What you need to do >> Count the lines below containing "string"; state the number only.

*** Dataset content ***

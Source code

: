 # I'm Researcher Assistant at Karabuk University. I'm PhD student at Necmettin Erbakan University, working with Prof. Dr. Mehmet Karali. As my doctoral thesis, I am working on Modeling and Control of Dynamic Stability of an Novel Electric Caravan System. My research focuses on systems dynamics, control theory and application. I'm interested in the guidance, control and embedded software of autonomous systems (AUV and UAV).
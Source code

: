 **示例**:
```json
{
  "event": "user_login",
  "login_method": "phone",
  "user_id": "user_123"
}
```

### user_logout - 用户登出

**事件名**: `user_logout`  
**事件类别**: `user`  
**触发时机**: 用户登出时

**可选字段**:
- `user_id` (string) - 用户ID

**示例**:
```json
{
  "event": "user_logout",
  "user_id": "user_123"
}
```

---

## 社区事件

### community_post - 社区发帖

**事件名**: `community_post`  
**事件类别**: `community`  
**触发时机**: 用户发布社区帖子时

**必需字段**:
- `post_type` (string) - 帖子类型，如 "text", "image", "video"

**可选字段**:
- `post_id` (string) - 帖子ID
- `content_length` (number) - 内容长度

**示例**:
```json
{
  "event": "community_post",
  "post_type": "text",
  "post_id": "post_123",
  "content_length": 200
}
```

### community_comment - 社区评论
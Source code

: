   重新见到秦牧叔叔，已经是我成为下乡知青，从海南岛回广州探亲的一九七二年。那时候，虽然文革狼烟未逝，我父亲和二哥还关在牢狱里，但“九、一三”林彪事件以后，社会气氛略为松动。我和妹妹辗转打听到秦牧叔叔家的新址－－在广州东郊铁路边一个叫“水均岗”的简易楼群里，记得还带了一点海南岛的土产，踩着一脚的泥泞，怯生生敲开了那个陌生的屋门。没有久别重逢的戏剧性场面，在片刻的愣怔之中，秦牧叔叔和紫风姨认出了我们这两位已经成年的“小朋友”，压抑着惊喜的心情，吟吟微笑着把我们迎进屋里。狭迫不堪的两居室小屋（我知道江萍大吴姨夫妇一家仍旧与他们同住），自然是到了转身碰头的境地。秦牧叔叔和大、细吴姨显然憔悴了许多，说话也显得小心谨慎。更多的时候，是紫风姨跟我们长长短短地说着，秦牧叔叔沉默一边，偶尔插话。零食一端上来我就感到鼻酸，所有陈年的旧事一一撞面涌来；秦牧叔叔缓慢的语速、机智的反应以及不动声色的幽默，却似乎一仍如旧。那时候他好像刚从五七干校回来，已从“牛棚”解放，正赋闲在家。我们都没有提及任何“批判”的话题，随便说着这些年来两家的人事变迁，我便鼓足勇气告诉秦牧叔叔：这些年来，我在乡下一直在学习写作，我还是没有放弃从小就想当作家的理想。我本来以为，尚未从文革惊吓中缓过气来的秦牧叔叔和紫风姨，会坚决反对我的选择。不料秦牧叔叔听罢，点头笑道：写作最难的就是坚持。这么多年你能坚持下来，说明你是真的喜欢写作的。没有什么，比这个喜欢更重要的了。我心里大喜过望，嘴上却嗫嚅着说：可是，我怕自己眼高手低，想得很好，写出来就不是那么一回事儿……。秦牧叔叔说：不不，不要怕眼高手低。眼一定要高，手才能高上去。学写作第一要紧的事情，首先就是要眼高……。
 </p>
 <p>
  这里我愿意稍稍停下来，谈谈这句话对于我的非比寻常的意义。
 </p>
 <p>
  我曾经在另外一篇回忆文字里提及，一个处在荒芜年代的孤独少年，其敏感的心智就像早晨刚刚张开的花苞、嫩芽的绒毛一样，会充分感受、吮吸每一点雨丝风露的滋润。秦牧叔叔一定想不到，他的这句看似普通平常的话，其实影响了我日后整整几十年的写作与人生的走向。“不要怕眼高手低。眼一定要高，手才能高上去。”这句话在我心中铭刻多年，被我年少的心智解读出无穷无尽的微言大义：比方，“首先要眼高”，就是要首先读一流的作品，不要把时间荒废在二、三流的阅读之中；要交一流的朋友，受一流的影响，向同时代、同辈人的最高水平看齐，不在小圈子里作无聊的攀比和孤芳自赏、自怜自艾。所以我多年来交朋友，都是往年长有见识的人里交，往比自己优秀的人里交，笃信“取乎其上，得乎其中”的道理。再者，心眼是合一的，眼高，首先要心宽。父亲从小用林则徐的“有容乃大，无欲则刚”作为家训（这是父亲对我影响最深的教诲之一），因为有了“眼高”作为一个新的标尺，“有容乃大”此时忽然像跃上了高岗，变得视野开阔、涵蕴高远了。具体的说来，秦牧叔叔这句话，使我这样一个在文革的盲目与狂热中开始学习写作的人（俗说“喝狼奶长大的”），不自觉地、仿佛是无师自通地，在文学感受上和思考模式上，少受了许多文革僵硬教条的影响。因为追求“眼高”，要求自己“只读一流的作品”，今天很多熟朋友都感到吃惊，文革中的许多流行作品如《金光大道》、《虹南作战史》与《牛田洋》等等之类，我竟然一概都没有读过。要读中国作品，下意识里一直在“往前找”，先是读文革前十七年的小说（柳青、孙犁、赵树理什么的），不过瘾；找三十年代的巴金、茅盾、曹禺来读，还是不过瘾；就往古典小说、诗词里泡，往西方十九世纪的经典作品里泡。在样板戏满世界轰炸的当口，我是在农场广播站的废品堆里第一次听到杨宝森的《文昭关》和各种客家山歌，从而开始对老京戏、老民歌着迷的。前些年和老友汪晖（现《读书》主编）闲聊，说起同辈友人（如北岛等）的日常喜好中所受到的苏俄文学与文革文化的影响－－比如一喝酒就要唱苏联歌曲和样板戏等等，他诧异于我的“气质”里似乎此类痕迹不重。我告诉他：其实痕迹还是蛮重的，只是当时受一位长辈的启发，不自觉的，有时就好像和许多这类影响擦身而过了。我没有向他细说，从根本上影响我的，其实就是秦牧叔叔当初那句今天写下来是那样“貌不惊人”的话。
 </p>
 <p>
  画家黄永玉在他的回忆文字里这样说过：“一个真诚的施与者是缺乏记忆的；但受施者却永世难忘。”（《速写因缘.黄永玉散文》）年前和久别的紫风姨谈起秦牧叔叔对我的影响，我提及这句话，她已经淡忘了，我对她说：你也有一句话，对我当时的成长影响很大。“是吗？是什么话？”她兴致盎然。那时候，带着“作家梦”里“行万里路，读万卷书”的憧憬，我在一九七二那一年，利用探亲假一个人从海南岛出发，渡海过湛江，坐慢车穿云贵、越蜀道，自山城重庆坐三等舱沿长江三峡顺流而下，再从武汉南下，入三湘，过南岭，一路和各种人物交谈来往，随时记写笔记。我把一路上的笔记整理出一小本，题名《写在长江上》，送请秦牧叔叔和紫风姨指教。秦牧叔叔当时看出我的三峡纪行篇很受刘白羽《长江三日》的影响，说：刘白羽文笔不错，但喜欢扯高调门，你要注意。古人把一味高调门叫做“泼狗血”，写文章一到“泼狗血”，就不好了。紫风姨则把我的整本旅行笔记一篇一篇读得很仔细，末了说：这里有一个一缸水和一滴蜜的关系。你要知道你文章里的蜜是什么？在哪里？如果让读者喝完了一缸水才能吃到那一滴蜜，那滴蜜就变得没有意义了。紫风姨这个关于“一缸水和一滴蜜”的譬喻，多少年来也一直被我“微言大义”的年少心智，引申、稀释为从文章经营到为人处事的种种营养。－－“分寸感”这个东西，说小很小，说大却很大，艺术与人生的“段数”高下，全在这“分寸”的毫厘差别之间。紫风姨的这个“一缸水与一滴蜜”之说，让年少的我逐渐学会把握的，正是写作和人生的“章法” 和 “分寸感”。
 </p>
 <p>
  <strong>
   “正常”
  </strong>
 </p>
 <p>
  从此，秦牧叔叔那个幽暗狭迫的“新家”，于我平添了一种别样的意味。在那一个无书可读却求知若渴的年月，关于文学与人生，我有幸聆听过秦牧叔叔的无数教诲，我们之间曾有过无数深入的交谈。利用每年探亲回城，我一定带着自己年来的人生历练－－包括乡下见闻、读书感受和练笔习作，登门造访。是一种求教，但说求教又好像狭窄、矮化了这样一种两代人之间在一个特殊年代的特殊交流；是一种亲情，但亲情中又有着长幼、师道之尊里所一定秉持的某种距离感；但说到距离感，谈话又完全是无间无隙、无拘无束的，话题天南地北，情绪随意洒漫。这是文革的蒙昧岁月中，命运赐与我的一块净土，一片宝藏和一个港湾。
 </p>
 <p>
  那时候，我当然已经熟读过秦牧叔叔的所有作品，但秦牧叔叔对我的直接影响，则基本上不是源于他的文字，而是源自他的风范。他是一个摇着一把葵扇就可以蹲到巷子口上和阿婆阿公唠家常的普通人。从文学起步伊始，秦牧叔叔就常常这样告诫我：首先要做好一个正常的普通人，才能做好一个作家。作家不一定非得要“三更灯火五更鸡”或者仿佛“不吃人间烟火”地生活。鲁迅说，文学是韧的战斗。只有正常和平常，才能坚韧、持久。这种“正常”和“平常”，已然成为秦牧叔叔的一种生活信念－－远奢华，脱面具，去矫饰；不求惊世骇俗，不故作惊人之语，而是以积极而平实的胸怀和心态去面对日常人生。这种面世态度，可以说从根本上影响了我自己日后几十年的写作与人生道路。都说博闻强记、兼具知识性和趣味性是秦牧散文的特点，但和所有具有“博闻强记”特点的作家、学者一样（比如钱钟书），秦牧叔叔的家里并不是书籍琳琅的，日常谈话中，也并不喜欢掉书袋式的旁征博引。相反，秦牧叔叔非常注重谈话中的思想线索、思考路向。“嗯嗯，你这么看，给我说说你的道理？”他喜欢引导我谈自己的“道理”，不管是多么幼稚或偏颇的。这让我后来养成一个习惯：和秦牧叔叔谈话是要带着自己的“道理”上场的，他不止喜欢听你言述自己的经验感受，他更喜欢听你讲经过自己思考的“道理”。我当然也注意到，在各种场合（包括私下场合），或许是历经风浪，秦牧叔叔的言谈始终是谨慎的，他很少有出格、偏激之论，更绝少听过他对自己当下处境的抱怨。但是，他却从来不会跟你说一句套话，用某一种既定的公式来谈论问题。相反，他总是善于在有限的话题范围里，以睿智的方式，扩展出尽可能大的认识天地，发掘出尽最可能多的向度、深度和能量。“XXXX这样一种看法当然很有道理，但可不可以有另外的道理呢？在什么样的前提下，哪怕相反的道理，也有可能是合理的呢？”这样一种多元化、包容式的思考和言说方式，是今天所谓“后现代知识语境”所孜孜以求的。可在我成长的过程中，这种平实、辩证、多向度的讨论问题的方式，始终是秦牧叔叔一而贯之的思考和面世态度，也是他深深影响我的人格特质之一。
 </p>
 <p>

***

Expected answer >> 3